Uma conhecida lição da sabedoria popular cabe direitinho na vida de qualquer pessoa. Ensina que, após os 50 ou 60 anos de idade, o que mais se deve evitar é procurar sarna pra se coçar. O cidadão José Carlos Simões, que emplaca 61 daqui a seis meses, em julho, e que em outubro passado foi eleito prefeito de Mucuri/BA para o mandato 2017-2020, parece não dar bola para esses ditos populares.

Capixaba de Vitória/ES, Carlos ainda curtia a efervescência dos 27 anos quando finalizou sua graduação em medicina e começou a trabalhar. De lá até aqui, são aproximadamente 34 anos de labuta, mais de 20 atuando em Mucuri. Em resumo, mais de três décadas atendendo pessoas, verificando sintomas, emitindo diagnósticos, prescrevendo remédios, indicando e, quase que diariamente, exercitando o extenso e delicado campo da cirurgia geral.

Como prefeito, saem estetoscópio e bisturi (pelo menos por algum tempo), mas permanece a caneta, só que para outras anotações. Dentro do jaleco, os casos mais comuns envolviam hipertensão, gripe, febre, pneumonia, hepatite, câncer e outras patologias; agora, de gravata ou não, as “doenças” serão outras: reivindicações, cobranças, queixas, lamentações, inconformismo, lamúrias, rebeldias, pedidos, em meio a assédios e propostas nem sempre legais.

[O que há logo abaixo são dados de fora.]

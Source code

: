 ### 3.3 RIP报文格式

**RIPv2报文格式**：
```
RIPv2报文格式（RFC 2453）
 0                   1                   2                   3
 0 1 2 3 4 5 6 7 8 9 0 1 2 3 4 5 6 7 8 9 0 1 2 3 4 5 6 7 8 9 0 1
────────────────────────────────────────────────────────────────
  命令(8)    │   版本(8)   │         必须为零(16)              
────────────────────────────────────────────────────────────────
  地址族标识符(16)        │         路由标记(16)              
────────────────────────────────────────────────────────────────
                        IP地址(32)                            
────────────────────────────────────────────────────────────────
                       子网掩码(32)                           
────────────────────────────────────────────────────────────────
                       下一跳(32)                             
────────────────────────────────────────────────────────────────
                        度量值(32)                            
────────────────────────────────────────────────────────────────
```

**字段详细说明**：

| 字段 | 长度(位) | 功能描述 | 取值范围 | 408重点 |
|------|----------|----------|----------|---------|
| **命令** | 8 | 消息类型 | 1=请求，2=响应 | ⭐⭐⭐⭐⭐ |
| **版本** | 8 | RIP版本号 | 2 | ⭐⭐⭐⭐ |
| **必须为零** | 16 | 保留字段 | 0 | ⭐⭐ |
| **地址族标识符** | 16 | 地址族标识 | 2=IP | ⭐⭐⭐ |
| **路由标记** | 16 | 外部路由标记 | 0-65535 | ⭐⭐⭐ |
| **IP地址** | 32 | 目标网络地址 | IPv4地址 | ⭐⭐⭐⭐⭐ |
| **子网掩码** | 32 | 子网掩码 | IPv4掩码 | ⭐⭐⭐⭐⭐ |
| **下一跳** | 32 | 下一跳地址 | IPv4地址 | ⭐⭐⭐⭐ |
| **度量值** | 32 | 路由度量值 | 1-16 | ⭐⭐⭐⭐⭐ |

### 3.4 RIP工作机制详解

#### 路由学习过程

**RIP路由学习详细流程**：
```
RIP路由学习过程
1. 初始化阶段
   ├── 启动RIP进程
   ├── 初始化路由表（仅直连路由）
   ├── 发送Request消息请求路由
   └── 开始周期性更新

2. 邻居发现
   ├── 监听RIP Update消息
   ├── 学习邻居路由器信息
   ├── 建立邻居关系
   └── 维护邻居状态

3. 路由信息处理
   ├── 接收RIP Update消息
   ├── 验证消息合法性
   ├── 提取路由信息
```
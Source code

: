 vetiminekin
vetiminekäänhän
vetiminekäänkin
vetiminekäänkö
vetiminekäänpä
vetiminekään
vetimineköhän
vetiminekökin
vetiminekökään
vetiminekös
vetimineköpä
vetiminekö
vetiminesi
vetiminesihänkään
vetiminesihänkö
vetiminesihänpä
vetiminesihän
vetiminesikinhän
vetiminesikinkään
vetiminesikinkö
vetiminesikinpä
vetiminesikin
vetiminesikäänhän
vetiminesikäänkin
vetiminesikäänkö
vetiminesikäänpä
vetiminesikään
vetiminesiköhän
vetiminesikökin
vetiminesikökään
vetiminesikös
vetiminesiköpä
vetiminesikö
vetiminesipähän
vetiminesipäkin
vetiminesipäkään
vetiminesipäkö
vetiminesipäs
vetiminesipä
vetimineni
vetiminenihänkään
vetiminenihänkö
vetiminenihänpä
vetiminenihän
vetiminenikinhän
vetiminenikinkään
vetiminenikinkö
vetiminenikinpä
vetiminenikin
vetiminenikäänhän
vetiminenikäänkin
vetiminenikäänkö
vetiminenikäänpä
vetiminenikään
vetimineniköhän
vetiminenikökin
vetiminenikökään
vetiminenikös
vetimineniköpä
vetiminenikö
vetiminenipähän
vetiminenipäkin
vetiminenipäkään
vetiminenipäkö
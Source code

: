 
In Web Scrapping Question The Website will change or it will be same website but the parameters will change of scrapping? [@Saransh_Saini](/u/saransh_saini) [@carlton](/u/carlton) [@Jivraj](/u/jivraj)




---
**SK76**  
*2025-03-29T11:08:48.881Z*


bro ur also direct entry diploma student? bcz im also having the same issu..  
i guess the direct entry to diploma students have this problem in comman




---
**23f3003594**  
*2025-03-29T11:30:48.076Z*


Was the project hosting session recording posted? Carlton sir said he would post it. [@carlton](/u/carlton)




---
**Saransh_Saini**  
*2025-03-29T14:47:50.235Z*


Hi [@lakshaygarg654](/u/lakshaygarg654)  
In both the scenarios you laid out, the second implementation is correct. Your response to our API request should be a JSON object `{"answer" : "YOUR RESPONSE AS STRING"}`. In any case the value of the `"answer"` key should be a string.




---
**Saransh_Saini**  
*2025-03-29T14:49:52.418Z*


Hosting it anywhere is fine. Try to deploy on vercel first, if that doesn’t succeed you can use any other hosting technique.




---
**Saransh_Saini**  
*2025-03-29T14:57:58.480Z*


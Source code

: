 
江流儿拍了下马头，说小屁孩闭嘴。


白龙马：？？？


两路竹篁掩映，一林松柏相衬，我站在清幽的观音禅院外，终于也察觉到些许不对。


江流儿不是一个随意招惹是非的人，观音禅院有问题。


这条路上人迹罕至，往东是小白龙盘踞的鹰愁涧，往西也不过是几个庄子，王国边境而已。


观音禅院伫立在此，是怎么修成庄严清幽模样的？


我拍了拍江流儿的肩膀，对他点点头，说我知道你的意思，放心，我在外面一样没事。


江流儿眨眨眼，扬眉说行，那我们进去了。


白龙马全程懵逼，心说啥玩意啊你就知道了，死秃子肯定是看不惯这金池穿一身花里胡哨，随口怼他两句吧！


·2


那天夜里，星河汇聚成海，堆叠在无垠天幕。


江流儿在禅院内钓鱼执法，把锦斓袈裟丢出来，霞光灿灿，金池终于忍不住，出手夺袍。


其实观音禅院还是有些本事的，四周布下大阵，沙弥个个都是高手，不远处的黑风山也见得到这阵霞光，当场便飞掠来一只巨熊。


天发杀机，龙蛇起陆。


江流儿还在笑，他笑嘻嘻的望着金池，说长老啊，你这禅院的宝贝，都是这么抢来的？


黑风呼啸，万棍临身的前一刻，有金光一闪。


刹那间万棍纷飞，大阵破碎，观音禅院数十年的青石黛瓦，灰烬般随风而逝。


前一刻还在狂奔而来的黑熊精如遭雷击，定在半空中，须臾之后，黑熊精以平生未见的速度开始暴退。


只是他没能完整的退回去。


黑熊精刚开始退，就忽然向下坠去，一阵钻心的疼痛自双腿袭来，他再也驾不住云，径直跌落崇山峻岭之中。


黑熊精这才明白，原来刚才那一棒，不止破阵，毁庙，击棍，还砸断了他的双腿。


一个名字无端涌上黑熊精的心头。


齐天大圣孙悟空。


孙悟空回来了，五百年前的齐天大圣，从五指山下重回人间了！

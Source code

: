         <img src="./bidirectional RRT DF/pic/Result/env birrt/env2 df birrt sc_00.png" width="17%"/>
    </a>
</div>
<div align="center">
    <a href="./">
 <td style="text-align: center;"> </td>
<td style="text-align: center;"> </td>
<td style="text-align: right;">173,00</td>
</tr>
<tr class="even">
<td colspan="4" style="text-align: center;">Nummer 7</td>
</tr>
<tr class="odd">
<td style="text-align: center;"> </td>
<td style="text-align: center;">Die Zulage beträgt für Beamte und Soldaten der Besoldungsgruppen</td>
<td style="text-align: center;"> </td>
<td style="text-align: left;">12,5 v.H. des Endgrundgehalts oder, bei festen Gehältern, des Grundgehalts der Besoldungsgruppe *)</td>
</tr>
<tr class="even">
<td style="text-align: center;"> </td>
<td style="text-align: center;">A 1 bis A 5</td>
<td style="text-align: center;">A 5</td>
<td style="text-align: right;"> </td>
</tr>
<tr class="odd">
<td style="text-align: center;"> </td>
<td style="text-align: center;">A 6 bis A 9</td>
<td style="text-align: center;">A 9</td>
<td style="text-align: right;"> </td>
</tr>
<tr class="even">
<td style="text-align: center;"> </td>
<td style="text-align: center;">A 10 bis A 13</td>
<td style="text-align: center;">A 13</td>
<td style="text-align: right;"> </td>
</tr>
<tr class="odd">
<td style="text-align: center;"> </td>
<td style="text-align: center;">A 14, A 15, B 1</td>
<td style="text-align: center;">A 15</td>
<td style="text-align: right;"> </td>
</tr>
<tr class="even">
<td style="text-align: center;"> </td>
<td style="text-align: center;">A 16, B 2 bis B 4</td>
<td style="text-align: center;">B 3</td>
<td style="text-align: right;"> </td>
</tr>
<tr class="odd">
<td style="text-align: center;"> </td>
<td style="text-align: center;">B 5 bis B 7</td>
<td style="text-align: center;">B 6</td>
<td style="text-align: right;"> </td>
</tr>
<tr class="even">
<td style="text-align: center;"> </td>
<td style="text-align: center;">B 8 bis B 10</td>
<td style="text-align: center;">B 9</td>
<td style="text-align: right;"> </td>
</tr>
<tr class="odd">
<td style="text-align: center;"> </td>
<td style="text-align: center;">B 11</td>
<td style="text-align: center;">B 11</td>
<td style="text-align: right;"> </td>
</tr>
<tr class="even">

Como médico, o tratamento e a cura de certos males dependiam de fatores como o acerto no diagnóstico, a eficácia de certos medicamentos, a disciplina e o uso correto dos remédios por parte do paciente e a gravidade do mal. A figura do médico não se exauria em si, não era a única via para o sucesso dos procedimentos; entretanto, como prefeito, a solução dessas novas “enfermidades”, na maioria das vezes, vai depender de decisões firmes e certeiras, de convicção, de vontade política. Nesse caso, o gestor precisa estar cercado de uma equipe preparada, de assessores competentes, cada qual no seu cada qual.

José Carlos Simões é apenas um no meio de 271 colegas médicos que resolveram entrar na vida pública e conseguiram vencer as eleições de outubro, equivalente a um pequeno percentual de 4,8% de um total de 5.570 prefeitos. Aos poucos, esses quase 300 médicos-prefeitos deixarão de consultar a lista da CID (Classificação Internacional de Doenças) e a disponibilidade de medicamentos para cada caso e passarão a deparar com “afecções” das quais não terão nem ideia do que possa vir a ser e da continuidade desses “padecimentos”.

Enfim, os desafios – uns até inclassificáveis – estão apenas começando. De início, é quase impossível evitar no mínimo uma dor de cabeça. Daí por diante, tudo vai depender das atitudes, da postura e da “canetada” do prefeito. As coisas podem ser certinhas, éticas, legais e responsáveis, evitando que o tal parasita da escabiose coce mais do que deveria, ou podem ainda descambar para a desgraceira irremediável e, por consequência, ao sepultamento do que pode ter se tornado incurável.

Chegando ao grau máximo dos desacertos, aí nem mesmo a misericórdia divina vai dar jeito.

A sorte está lançada! O comando é de Dr. Carlos, e de mais ninguém.